Lové au fond de mon sac de couchage, la nuit est longue et réparatrice, à la mesure de l'épaisseur de la glace incrustée dans les parois de la tente. Il fait -15°C, je savais qu'en venant plus au nord, le mercure du thermomètre resterait profondément enfoncé dans ses moufles. Quand je rechausse les chaussures de ski, mes jambes couinent, le plastique me lacère le bas des mollets. Il faut dire que j'ai changé de chaussures (et de skis), pour adopter une paire de skis "backcountry", des skis plus "tout-terrain" et adaptés aux terrains rugues et vallonnés que je vais rencontrer.

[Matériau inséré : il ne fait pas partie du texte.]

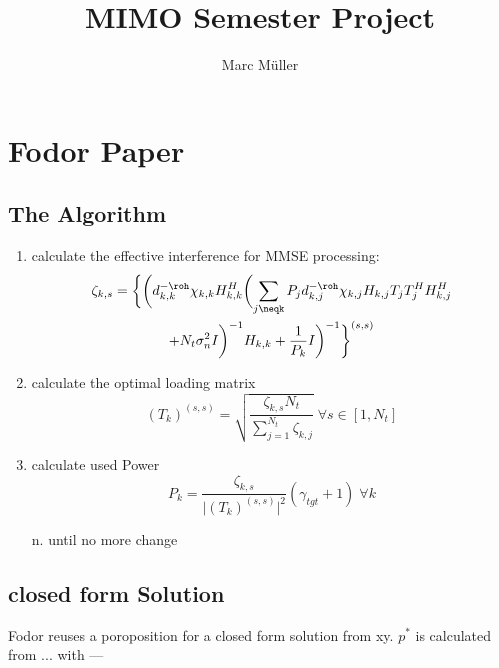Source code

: \documentclass[9pt,draft]{report}
\begin{document}
\author{Marc Müller}
\title{MIMO Semester Project}

\chapter{Fodor Paper}

\section{The Algorithm}
\begin{enumerate}
	\item calculate the effective interference for MMSE processing:
		\begin{multline}
			\zeta_{k,s} = \biggl\{\biggl(d^{-\roh}_{k,k}\chi_{k,k}H^H_{k,k}\biggl(\sum_{j\neqk}{P_jd^{-\roh}_{k,j}\chi_{k,j}H_{k,j}T_jT_j^HH^H_{k,j}}\\
			+N_t\sigma^2_nI\biggr)^{-1}H_{k,k}+\frac{1}{P_k}I\biggr)^{-1}\biggr\}^{(s,s)}
		\end{multline}

	\item calculate the optimal loading matrix
		\begin{equation}
			(T_k)^{(s,s)} = \sqrt{\frac{\zeta_{k,s}N_t}{\sum_{j=1}^{N_t}\zeta_{k,j}}}\;\forall s\in[1,N_t]
		\end{equation}

	\item calculate used Power
		\begin{equation}
			P_k = \frac{\zeta_{k,s}}{\vert(T_k)^{(s,s)}\vert^2}(\gamma_{tgt}+1)\;\forall k
		\end{equation}

	\item[n.] until no more change

\end{enumerate}

\section{closed form Solution}
Fodor reuses a poroposition for a closed form solution from xy.
$p^*$ is calculated from ... with ---
\end{document}
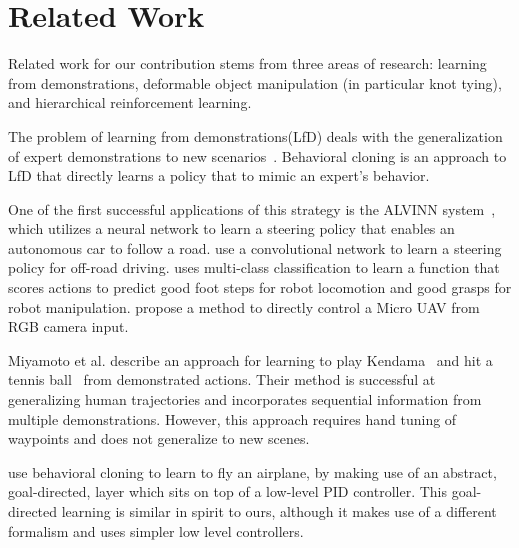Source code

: \section{Related Work}


Related work for our contribution stems from three areas of research:
learning from demonstrations, deformable object manipulation (in particular
knot tying), and hierarchical reinforcement learning.

The problem of learning from demonstrations(LfD) deals with the generalization of expert demonstrations to 
new scenarios~\cite{Argall_2009, Schaal_1999}. Behavioral cloning is an approach to LfD that 
directly learns a policy that to mimic an expert's behavior.

One of the first successful applications of this strategy is the ALVINN system~\cite{Pomerleau_NIPS1989}, which utilizes a 
neural network to learn a steering policy that enables an autonomous car to follow a road.
\citet{muller2005off} use a convolutional network to learn a steering policy for off-road driving.
\citet{Ratliff_Humanoids2007} uses multi-class classification to learn a function that scores actions 
to predict good foot steps for robot locomotion and good grasps for robot manipulation.
\citet{Ross_2013} propose a method to directly control a Micro UAV from RGB camera input.

Miyamoto et al. describe an approach for learning to play Kendama~\cite{Miyamoto_1996} and hit a 
tennis ball~\cite{Miyamoto_1998} from demonstrated actions. 
Their method is successful at generalizing human trajectories and incorporates sequential information 
from multiple demonstrations.
However, this approach requires hand tuning of waypoints and does not generalize to new scenes.

\citet{Isaac_ICML2003} use behavioral cloning to learn to fly an airplane, by making use of an abstract, 
goal-directed, layer which sits on top of a low-level PID controller.
This goal-directed learning is similar in spirit to ours, although it makes use of a different formalism
and uses simpler low level controllers.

Je me couvre chaudement, mets ma cagoule, mon masque, et ferme tout espace qui permettrait à l'air de rentrer : le vent, à défaut d'être violent (aux alentours de 50 km/h), n'est arrêté par rien sur ces espaces déserts, et givre tout ce qui dépasse. Cela donne un spectacle magnifique. Sous mes skis la neige durcie est sculptée et cartonnée par l'air qui se déplace, je vois y progresser des rafales composées d'une horde innombrable de grains de neige, elles viennent gifler et recouvrir tout obstacle qui se présente, dont mon corps et ma luge. Je souris : je suis exactement là où je souhaite être, tout me pousse à m'enfoncer encore plus loin dans ces terres isolées.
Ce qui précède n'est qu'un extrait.